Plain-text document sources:
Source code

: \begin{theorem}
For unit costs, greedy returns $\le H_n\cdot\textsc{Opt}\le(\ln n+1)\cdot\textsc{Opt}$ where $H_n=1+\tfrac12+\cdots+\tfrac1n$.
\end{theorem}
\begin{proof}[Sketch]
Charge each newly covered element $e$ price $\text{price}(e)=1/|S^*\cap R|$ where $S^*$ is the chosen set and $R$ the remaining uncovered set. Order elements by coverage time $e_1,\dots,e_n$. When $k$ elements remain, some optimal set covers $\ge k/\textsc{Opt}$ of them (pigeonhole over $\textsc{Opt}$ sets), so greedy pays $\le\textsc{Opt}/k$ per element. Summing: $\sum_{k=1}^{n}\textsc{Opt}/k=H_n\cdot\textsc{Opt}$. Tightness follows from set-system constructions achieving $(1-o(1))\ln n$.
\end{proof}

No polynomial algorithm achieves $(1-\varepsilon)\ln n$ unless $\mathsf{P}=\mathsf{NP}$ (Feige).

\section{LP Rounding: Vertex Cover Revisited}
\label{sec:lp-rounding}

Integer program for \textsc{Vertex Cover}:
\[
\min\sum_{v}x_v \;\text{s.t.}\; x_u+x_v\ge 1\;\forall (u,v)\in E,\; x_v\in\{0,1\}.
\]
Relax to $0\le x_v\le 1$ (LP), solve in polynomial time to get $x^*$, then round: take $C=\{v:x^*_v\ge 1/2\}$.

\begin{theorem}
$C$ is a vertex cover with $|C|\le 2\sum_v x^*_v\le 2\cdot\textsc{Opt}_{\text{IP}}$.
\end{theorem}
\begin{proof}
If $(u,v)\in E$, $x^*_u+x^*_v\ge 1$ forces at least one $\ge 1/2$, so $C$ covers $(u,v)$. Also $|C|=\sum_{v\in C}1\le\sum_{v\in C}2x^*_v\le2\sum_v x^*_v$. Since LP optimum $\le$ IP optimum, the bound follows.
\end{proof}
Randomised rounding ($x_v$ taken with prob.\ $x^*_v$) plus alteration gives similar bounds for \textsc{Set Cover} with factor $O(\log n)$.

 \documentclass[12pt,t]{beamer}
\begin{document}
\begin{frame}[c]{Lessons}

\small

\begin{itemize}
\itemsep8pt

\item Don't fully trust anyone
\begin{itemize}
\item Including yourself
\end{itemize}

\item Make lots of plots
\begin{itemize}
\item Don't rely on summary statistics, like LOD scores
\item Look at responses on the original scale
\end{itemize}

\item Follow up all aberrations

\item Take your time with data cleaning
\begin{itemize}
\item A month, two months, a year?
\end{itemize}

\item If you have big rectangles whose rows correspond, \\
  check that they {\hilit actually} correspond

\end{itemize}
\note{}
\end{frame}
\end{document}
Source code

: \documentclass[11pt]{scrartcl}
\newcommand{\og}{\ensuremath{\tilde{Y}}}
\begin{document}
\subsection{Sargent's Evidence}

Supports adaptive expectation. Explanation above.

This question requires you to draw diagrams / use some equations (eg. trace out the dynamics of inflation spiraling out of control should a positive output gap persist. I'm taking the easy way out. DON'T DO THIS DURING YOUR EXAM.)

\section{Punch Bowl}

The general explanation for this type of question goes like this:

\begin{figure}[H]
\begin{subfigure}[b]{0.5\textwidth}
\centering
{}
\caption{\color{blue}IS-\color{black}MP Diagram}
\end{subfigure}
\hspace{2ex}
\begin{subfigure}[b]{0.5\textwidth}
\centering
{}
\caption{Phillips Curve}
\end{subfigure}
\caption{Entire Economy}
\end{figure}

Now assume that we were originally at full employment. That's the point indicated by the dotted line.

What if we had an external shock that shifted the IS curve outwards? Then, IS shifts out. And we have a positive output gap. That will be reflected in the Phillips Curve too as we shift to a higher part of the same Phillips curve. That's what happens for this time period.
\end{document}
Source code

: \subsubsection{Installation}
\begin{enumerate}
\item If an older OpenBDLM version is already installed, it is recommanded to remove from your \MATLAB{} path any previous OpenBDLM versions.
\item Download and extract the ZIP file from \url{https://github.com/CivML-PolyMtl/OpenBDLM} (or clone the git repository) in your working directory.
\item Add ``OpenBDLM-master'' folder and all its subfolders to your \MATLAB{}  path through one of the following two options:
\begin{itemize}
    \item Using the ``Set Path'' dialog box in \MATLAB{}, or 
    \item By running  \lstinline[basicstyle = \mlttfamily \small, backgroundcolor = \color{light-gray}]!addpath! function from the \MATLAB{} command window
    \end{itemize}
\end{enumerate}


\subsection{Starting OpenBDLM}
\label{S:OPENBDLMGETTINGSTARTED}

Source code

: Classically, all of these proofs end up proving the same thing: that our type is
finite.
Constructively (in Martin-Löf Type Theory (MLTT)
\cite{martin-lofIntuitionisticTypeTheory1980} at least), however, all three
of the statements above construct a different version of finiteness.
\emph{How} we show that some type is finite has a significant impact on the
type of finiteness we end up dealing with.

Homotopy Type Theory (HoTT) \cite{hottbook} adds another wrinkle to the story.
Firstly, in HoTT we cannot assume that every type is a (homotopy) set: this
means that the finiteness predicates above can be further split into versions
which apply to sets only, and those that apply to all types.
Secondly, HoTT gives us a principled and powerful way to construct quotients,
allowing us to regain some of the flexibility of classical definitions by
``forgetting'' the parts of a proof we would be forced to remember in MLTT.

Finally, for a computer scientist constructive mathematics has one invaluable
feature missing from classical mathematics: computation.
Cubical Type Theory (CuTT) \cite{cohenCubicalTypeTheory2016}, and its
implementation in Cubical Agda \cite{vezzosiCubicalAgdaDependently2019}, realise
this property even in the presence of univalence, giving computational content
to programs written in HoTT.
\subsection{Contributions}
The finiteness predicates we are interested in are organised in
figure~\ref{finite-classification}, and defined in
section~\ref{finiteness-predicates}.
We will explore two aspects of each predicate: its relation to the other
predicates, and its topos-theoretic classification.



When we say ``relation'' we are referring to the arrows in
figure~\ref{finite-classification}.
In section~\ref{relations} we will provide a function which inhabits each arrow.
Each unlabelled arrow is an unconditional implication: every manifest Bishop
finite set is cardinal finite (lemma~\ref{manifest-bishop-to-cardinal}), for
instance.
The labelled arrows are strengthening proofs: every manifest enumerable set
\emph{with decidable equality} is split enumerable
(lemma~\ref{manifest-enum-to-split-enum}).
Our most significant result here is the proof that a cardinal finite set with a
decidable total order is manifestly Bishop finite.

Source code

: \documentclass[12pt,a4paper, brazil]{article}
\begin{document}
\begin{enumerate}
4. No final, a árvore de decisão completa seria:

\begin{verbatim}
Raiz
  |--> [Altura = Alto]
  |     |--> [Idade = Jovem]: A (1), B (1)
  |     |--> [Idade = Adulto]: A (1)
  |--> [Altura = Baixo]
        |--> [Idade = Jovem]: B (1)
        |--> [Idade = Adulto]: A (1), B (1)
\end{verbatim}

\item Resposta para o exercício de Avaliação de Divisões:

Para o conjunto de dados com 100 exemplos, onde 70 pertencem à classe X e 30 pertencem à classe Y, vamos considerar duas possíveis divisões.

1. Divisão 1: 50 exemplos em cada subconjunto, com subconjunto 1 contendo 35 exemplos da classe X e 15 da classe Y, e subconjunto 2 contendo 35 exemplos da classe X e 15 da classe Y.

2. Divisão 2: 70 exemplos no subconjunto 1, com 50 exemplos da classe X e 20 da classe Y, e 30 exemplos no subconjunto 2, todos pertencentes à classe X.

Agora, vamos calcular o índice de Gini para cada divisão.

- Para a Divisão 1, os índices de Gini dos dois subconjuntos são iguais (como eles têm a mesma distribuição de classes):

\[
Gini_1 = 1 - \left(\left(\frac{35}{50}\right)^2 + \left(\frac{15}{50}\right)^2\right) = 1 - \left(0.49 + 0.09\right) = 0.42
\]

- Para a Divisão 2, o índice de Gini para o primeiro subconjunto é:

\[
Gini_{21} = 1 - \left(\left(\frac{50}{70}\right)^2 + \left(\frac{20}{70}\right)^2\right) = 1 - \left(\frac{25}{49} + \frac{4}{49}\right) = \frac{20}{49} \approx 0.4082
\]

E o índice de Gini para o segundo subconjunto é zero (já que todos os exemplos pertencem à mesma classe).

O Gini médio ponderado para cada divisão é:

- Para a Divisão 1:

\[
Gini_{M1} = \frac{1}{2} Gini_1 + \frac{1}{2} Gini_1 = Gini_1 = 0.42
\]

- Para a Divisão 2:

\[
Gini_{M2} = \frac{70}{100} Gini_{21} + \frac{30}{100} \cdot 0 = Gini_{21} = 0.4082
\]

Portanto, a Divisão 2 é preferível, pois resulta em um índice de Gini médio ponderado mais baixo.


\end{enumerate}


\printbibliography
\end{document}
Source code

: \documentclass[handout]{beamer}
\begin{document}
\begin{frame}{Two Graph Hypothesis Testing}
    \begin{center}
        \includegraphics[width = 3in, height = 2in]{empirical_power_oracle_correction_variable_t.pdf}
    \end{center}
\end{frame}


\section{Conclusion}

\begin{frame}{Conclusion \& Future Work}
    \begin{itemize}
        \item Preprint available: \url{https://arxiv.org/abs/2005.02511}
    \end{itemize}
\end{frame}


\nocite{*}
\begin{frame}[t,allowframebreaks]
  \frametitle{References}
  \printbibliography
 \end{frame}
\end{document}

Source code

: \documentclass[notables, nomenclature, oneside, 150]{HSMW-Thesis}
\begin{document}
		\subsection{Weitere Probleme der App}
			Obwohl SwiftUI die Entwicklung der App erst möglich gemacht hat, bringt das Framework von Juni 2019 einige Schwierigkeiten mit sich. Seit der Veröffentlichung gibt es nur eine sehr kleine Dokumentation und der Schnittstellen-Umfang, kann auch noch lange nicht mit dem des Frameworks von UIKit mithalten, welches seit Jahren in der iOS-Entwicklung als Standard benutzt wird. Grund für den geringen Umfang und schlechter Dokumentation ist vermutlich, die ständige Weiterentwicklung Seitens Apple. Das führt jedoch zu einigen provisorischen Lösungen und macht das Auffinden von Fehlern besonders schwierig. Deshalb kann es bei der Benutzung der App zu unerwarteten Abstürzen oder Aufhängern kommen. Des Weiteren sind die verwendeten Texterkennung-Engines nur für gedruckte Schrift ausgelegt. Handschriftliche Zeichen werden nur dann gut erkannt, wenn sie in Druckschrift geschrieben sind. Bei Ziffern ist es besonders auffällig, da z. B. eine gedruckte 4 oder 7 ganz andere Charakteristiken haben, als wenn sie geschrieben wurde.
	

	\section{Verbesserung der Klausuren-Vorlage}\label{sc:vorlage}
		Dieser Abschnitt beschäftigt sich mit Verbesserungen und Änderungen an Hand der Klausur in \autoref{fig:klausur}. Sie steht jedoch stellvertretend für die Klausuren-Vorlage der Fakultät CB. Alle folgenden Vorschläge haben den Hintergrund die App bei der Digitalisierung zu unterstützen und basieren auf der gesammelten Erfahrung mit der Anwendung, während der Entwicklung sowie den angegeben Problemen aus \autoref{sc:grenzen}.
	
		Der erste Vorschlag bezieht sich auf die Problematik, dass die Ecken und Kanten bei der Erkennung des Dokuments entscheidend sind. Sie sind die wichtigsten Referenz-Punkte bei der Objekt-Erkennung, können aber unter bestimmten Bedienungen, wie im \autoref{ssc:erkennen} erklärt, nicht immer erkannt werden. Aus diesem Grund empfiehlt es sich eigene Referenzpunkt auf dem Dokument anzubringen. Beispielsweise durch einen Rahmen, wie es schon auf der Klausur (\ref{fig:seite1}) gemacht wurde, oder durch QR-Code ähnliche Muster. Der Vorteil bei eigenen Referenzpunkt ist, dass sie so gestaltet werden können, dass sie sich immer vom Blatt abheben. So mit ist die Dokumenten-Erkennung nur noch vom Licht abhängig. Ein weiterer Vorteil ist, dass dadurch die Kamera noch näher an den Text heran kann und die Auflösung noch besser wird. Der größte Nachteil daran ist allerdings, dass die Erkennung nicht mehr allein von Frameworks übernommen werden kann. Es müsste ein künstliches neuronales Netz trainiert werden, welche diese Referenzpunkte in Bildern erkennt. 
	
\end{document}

What you have to do
Every line above that includes the word "lemma" must appear in the answer.

Solution for this task
finite set is cardinal finite (lemma~\ref{manifest-bishop-to-cardinal}), for
(lemma~\ref{manifest-enum-to-split-enum}).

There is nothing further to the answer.